Healthcare pricing concerns are making a late run for relevance as the presidential campaign heads down the homestretch.
Unfortunately, too much attention is being paid to price hikes on the Obamacare exchanges, which affect only a thin sliver of the population. Too little attention is being paid to the main drivers of popular concern—high drug prices and employers' insistence on shifting more healthcare costs onto the backs of their employees.
The American people get it. According to the latest Kaiser Family Foundation tracking poll, taken during October, 63% of the public—including large majorities of Democrats and independents and half of Republicans—called government action to lower prescription drug prices a top priority. Other top concerns include making sure insurers have adequate hospital and physician networks (57%) and ending surprise billing for out-of-network providers (54%).
By contrast, repealing Obamacare garnered just 37% support from the overall public and was a partisan issue. While it remains the second most important priority for people who identify as Republicans (60%), it has little support from Democrats (17%) and less than majority support from independents (40%).
While the Kaiser poll didn't ask about it, more of the general population is also upset about what's going on with employer-sponsored plans, which cover half of all Americans. The annual Mercer survey of more than 2,500 employer-sponsored health plans released last week showed their costs rose just 2.4% in 2016, and will rise 4.1% in 2017.
How did they manage that after a year when drug costs went up nearly 10%? The share of people in high-deductible plans jumped to 29% last year from 25% the previous year.
Plans being sold by private insurers on the exchanges are behaving very differently. The government last week announced an average increase of 25% for 2017.
But as the mainstream media finally discovered, there are some easy-to-explain, hard-to-correct issues confronting the exchange market. Too few healthy people signed up because the penalties are too low; the insurers deliberately set prices below cost in the early years to gain a bigger share of the market; and the federal government failed to make the full risk-adjustment payments promised in the law, which were designed to mitigate the possibility that mostly sick people would sign up in the early years.
The same issues affecting the broader market are also affecting the exchange plans. Unexpectedly high drug prices remain the single biggest driver of the rise in overall costs.

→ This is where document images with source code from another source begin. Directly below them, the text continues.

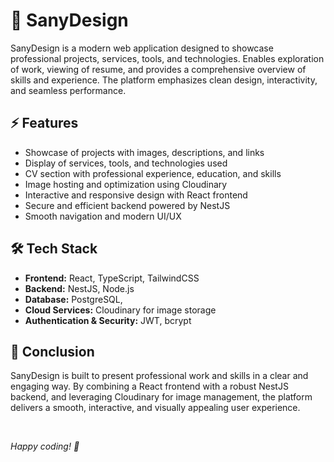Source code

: # 🎨 SanyDesign

SanyDesign is a modern web application designed to showcase professional projects, services, tools, and technologies. Enables exploration of work, viewing of resume, and provides a comprehensive overview of skills and experience. The platform emphasizes clean design, interactivity, and seamless performance.

## ⚡ Features

- Showcase of projects with images, descriptions, and links
- Display of services, tools, and technologies used
- CV section with professional experience, education, and skills
- Image hosting and optimization using Cloudinary
- Interactive and responsive design with React frontend
- Secure and efficient backend powered by NestJS
- Smooth navigation and modern UI/UX

## 🛠️ Tech Stack

- **Frontend:** React, TypeScript, TailwindCSS
- **Backend:** NestJS, Node.js
- **Database:** PostgreSQL,
- **Cloud Services:** Cloudinary for image storage
- **Authentication & Security:** JWT, bcrypt

## 📝 Conclusion

SanyDesign is built to present professional work and skills in a clear and engaging way. By combining a React frontend with a robust NestJS backend, and leveraging Cloudinary for image management, the platform delivers a smooth, interactive, and visually appealing user experience.

<br>

_Happy coding! 🚀_
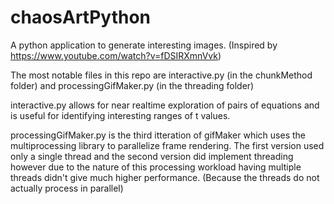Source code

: # chaosArtPython
A python application to generate interesting images. 
(Inspired by https://www.youtube.com/watch?v=fDSIRXmnVvk)

The most notable files in this repo are interactive.py (in the chunkMethod folder)
and processingGifMaker.py (in the threading folder)

interactive.py allows for near realtime exploration of pairs of equations and is useful
for identifying interesting ranges of t values.

processingGifMaker.py is the third itteration of gifMaker which uses the multiprocessing
library to parallelize frame rendering.
The first version used only a single thread and the second version did implement threading
however due to the nature of this processing workload having multiple threads didn't give
much higher performance. (Because the threads do not actually process in parallel)
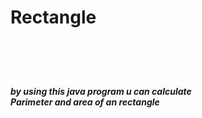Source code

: <h1>Rectangle<h1><br>
<h5>by using this java program u can calculate <br>
Parimeter and area of an rectangle<h5>
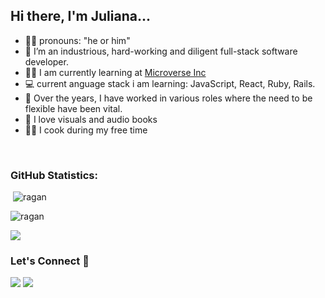 ## Hi there, I'm Juliana...

- 👩‍💻 pronouns: "he or him"
- 🔭 I’m an industrious, hard-working and diligent full-stack software developer.
- 👩‍🎓 I am currently learning at [Microverse Inc](https://github.com/microverseinc)
- :computer: current anguage stack i am learning: JavaScript, React, Ruby, Rails.
- 🌱 Over the years, I have worked in various roles where the need to be flexible have been vital.
- :book: I love visuals and audio books
- 👩‍🍳 I cook during my free time

<!--START_SECTION:waka-->

<!--END_SECTION:waka-->

<br>

<h3 align="left">GitHub Statistics:</h3>

<p align="left">&nbsp;<img src="https://github-readme-stats.vercel.app/api?username=ragangithub&show_icons=true&theme=vue&locale=en" alt="ragan" /></p>

<p align="left"><img src="https://github-readme-streak-stats.herokuapp.com/?user=ragangithub&theme=vue" alt="ragan" /></p>

<p align="left"><img src="https://github-readme-stats.vercel.app/api/top-langs/?username=julie-ify&layout=compact&theme=vue"</p>

<h3 align="left">Let's Connect 🤝</h3>
<div align="left">
<a target="_blank"
href="https://www.linkedin.com/in/ragan-hailu-318640228/"><img
src="https://img.shields.io/badge/-LinkedIn-0077b5?style=for-the-badge&logo=LinkedIn&logoColor=white"></img></a> <a target="_blank"
href="mailto:raganalemu3@gmail.com"><img
src="https://img.shields.io/badge/-Gmail-D14836?style=for-the-badge&logo=Gmail&logoColor=white"></img></a> 
<div/>
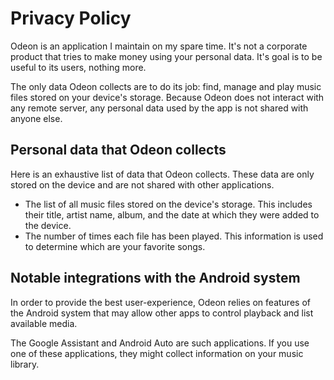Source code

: # Privacy Policy

Odeon is an application I maintain on my spare time. It's not a corporate product that tries to make
money using your personal data. It's goal is to be useful to its users, nothing more.

The only data Odeon collects are to do its job: find, manage and play music files stored on your
device's storage. Because Odeon does not interact with any remote server, any personal data used by
the app is not shared with anyone else.

## Personal data that Odeon collects

Here is an exhaustive list of data that Odeon collects. These data are only stored on the device and
are not shared with other applications.

- The list of all music files stored on the device's storage. This includes their title, artist
  name, album, and the date at which they were added to the device.
- The number of times each file has been played. This information is used to determine which are
  your favorite songs.

## Notable integrations with the Android system

In order to provide the best user-experience, Odeon relies on features of the Android system that
may allow other apps to control playback and list available media.

The Google Assistant and Android Auto are such applications. If you use one of these applications,
they might collect information on your music library.
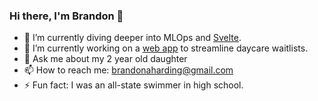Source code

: ### Hi there, I'm Brandon 👋
- 🌱 I’m currently diving deeper into MLOps and [Svelte](https://svelte.dev/).
- 🔭 I’m currently working on a [web app](https://www.toddly.app) to streamline daycare waitlists.
- 💬 Ask me about my 2 year old daughter
- 📫 How to reach me: [brandonaharding@gmail.com](mailto:brandonaharding@gmail.com) 
- ⚡ Fun fact: I was an all-state swimmer in high school.

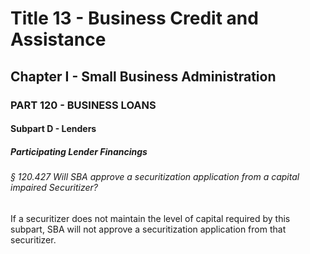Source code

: 
# Title 13 - Business Credit and Assistance
## Chapter I - Small Business Administration
### PART 120 - BUSINESS LOANS
#### Subpart D - Lenders
##### Participating Lender Financings
###### § 120.427 Will SBA approve a securitization application from a capital impaired Securitizer?

If a securitizer does not maintain the level of capital required by this subpart, SBA will not approve a securitization application from that securitizer.
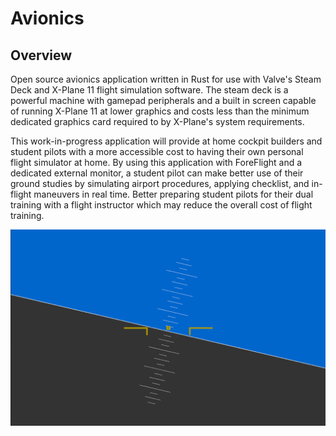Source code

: # Avionics


## Overview
Open source avionics application written in Rust for use with Valve's
Steam Deck and X-Plane 11 flight simulation software. The steam deck is
a powerful machine with gamepad peripherals and a built in screen
capable of running X-Plane 11 at lower graphics and costs less than the
minimum dedicated graphics card required to by X-Plane's system
requirements.

This work-in-progress application will provide at home cockpit builders
and student pilots with a more accessible cost to having their own
personal flight simulator at home. By using this application with
ForeFlight and a dedicated external monitor, a student pilot can make
better use of their ground studies by simulating airport procedures,
applying checklist, and in-flight maneuvers in real time. Better
preparing student pilots for their dual training with a flight
instructor which may reduce the overall cost of flight training.


![Prototype Screenshot](docs/prototype.png)

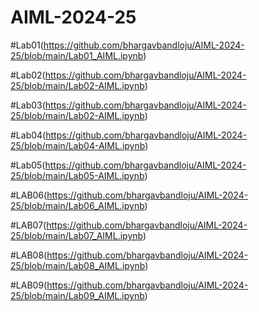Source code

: # AIML-2024-25

#Lab01(https://github.com/bhargavbandloju/AIML-2024-25/blob/main/Lab01_AIML.ipynb)

#Lab02(https://github.com/bhargavbandloju/AIML-2024-25/blob/main/Lab02-AIML.ipynb)

#Lab03(https://github.com/bhargavbandloju/AIML-2024-25/blob/main/Lab02-AIML.ipynb)

#Lab04(https://github.com/bhargavbandloju/AIML-2024-25/blob/main/Lab04-AIML.ipynb)

#Lab05(https://github.com/bhargavbandloju/AIML-2024-25/blob/main/Lab05-AIML.ipynb)

#LAB06(https://github.com/bhargavbandloju/AIML-2024-25/blob/main/Lab06_AIML.ipynb)

#LAB07(https://github.com/bhargavbandloju/AIML-2024-25/blob/main/Lab07_AIML.ipynb)

#LAB08(https://github.com/bhargavbandloju/AIML-2024-25/blob/main/Lab08_AIML.ipynb)

#LAB09(https://github.com/bhargavbandloju/AIML-2024-25/blob/main/Lab09_AIML.ipynb)
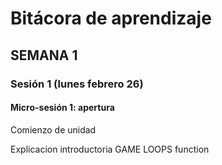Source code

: # Bitácora de aprendizaje


## SEMANA 1

### Sesión 1 (lunes febrero 26)

#### Micro-sesión 1: apertura

Comienzo de unidad


Explicacion introductoria 
GAME LOOPS function

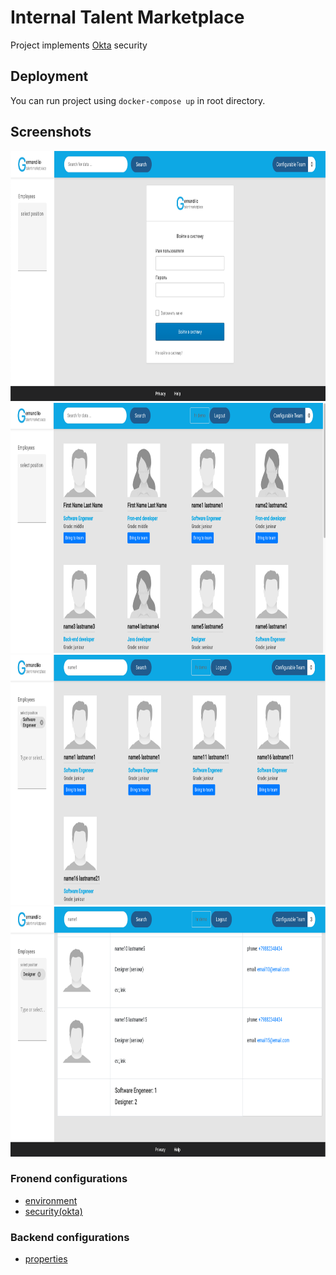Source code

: # Internal Talent Marketplace

Project implements [Okta](https://www.okta.com/) security

## Deployment
You can run project using `docker-compose up` in root directory.

## Screenshots
<img src=".images/login.png" alt="login" style="height: 400px; width:800px;"/>
<img src=".images/employees.png" alt="login" style="height: 400px; width:800px;"/>
<img src=".images/employees_search.png" alt="login" style="height: 400px; width:800px;"/>
<img src=".images/team.png" alt="login" style="height: 400px; width:800px;"/>

### Fronend configurations
 - [environment](./frontend/internal-talent-marketplace/src/environments/environment.ts)
 - [security(okta)](./frontend/internal-talent-marketplace/src/app/config/security-config.ts)
 
### Backend configurations
 - [properties](./backend/src/main/resources/application.properties)
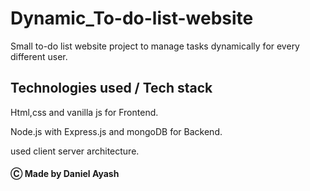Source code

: # Dynamic_To-do-list-website
Small to-do list website project to manage tasks dynamically for every different user.
## Technologies used / Tech stack

Html,css and vanilla js for Frontend.

Node.js with Express.js and mongoDB for Backend.

used client server architecture.

####  Ⓒ Made by Daniel Ayash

But when you are put into a high-deductible plan, or choose one as many do on the exchanges for their low initial premiums, you get saddled with fairly large initial bills for drugs and doctors when you get sick. Hospital coverage in most bronze plans amounts to a catastrophic insurance plan. Unless wages grow a lot faster than in recent years, that's a prescription for mounting anger at the entire healthcare system.
It's now pretty clear what the healthcare agenda must be for the next administration. The No. 1 priority is coming to some consensus on a drug pricing system that delivers medicine at a cost that patients and the insurance system can afford.
This can be done without jeopardizing innovation as long as the pharmaceutical and biotech industries adopt the same mindset as the rest of the healthcare delivery system, which is actively engaged in trying to control costs. One sector—drugs—cannot be allowed to ignore a societal mandate to deliver more affordable care.
The second major agenda item is fixing the exchange-based market and a tax system that pushes employers toward high-deductible plans. Whether that involves stronger penalties, an automatic enrollment system, more guarantees in routine coverage or plan choice flexibility will be hotly debated.
There's room for compromise. One can only hope that after this sickening election season, both parties and the new president will see the wisdom in coming together on those issues.